The opinion of the court was delivered by: DIMOCK
This is a motion in the nature of a writ of error coram nobis to vacate a federal judgment of conviction on the ground that petitioner was deprived of his right to the assistance of counsel in violation of the Sixth Amendment of the United States Constitution. On the basis of the petition and return, I granted a hearing. United States v. Di Martini, D.C.1953, 118 F.Supp. 601. On the basis of the hearing, the motion is denied.
On September 13, 1932, petitioner was indicted in this Court for unlawful sale and possession of narcotics. After having changed his plea of not guilty to one of guilty, petitioner was sentenced on September 20, 1932.
At the hearing of this motion, petitioner testified in his own behalf that he was not represented by counsel and that he was not advised of his right to the assistance of counsel. He further testified that it was his first experience with the law and that he was ignorant of his rights. Since petitioner has not sustained his burden of establishing that he was not represented by a lawyer, however, it is unnecessary for me to determine whether or not he was properly advised of his right to counsel.

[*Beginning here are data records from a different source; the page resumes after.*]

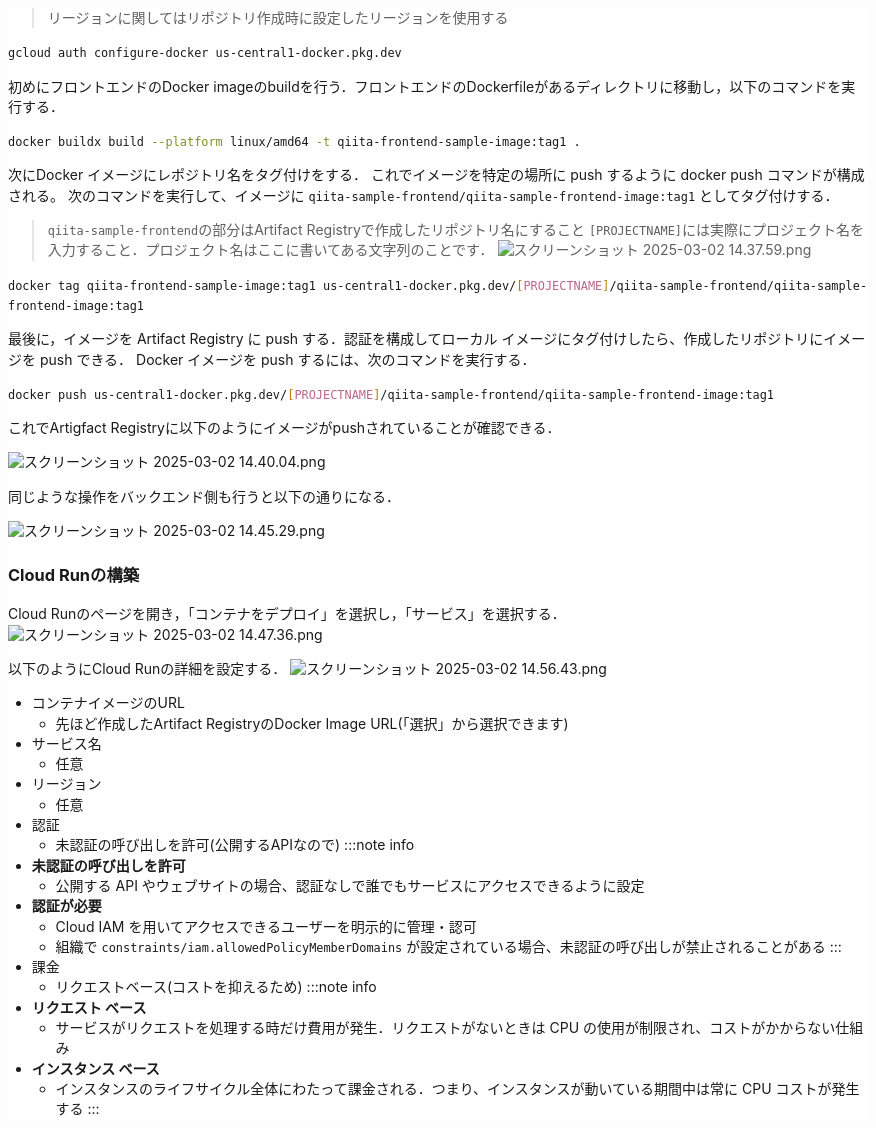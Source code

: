 > リージョンに関してはリポジトリ作成時に設定したリージョンを使用する

```bash
gcloud auth configure-docker us-central1-docker.pkg.dev
```
初めにフロントエンドのDocker imageのbuildを行う．フロントエンドのDockerfileがあるディレクトリに移動し，以下のコマンドを実行する．
```bash
docker buildx build --platform linux/amd64 -t qiita-frontend-sample-image:tag1 .
```
次にDocker イメージにレポジトリ名をタグ付けをする．
これでイメージを特定の場所に push するように docker push コマンドが構成される。
次のコマンドを実行して、イメージに `qiita-sample-frontend/qiita-sample-frontend-image:tag1` としてタグ付けする．

> `qiita-sample-frontend`の部分はArtifact Registryで作成したリポジトリ名にすること
> `[PROJECTNAME]`には実際にプロジェクト名を入力すること．プロジェクト名はここに書いてある文字列のことです．
> ![スクリーンショット 2025-03-02 14.37.59.png](https://qiita-image-store.s3.ap-northeast-1.amazonaws.com/0/3757442/b1ad2a93-70d2-4d2b-bb81-38a51288885c.png)

```bash
docker tag qiita-frontend-sample-image:tag1 us-central1-docker.pkg.dev/[PROJECTNAME]/qiita-sample-frontend/qiita-sample-frontend-image:tag1
```
最後に，イメージを Artifact Registry に push する．認証を構成してローカル イメージにタグ付けしたら、作成したリポジトリにイメージを push できる．
Docker イメージを push するには、次のコマンドを実行する．
```bash
docker push us-central1-docker.pkg.dev/[PROJECTNAME]/qiita-sample-frontend/qiita-sample-frontend-image:tag1
```
これでArtigfact Registryに以下のようにイメージがpushされていることが確認できる．

![スクリーンショット 2025-03-02 14.40.04.png](https://qiita-image-store.s3.ap-northeast-1.amazonaws.com/0/3757442/07d6d488-e391-4ef0-a32b-2939fcc7b126.png)

同じような操作をバックエンド側も行うと以下の通りになる．

![スクリーンショット 2025-03-02 14.45.29.png](https://qiita-image-store.s3.ap-northeast-1.amazonaws.com/0/3757442/33198ad5-7f17-4b35-830b-5c3d9c801487.png)

### Cloud Runの構築
Cloud Runのページを開き，「コンテナをデプロイ」を選択し，「サービス」を選択する．
![スクリーンショット 2025-03-02 14.47.36.png](https://qiita-image-store.s3.ap-northeast-1.amazonaws.com/0/3757442/30acdfb8-b792-4c89-9e34-dfe6a566813e.png)

以下のようにCloud Runの詳細を設定する．
![スクリーンショット 2025-03-02 14.56.43.png](https://qiita-image-store.s3.ap-northeast-1.amazonaws.com/0/3757442/08310bd0-e4ad-4a43-91f7-39c0c0009a70.png)

- コンテナイメージのURL
    - 先ほど作成したArtifact RegistryのDocker Image URL(「選択」から選択できます)
- サービス名
    - 任意
- リージョン
    - 任意
- 認証
    - 未認証の呼び出しを許可(公開するAPIなので)
:::note info
- **未認証の呼び出しを許可**  
  - 公開する API やウェブサイトの場合、認証なしで誰でもサービスにアクセスできるように設定  
- **認証が必要**  
  - Cloud IAM を用いてアクセスできるユーザーを明示的に管理・認可 
  - 組織で `constraints/iam.allowedPolicyMemberDomains` が設定されている場合、未認証の呼び出しが禁止されることがある
:::
- 課金
    - リクエストベース(コストを抑えるため)
:::note info
- **リクエスト ベース**  
  - サービスがリクエストを処理する時だけ費用が発生．リクエストがないときは CPU の使用が制限され、コストがかからない仕組み
- **インスタンス ベース**  
  - インスタンスのライフサイクル全体にわたって課金される．つまり、インスタンスが動いている期間中は常に CPU コストが発生する
:::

The court records are barren of any indication as to whether or not petitioner was represented by counsel. Jonas A. Johnson, a Deputy Clerk of this Court since 1922, testified that it was the custom in 1932 not to record the names of privately retained counsel on the indictment. The then Assistant United States Attorney who was in charge of petitioner's prosecution, Mr. (now Justice) Hubert T. Delany, testified that he could recall no case in which he had participated in which the defendant was not either represented by counsel of his own choice or court appointed counsel. It is true that Judge Delany testified that he could not actually remember petitioner. Petitioner, however, identified Judge Delany as the prosecuting attorney in his case.
Thus, petitioner's controverted and uncorroborated testimony that he did not have a lawyer is the only evidence supporting his contention. Petitioner's credibility was so thoroughly impeached on cross-examination that I would find it difficult to believe any of his uncorroborated testimony even in the absence of Judge Delany's denial.
Petitioner has not overcome the presumption of the validity of his judgment of conviction. See United States v. Morgan, 346 U.S. 502, 74 S. Ct. 247; Johnson v. Zerbst, 304 U.S. 458, 468, 58 S. Ct. 1019, 82 L. Ed. 1461.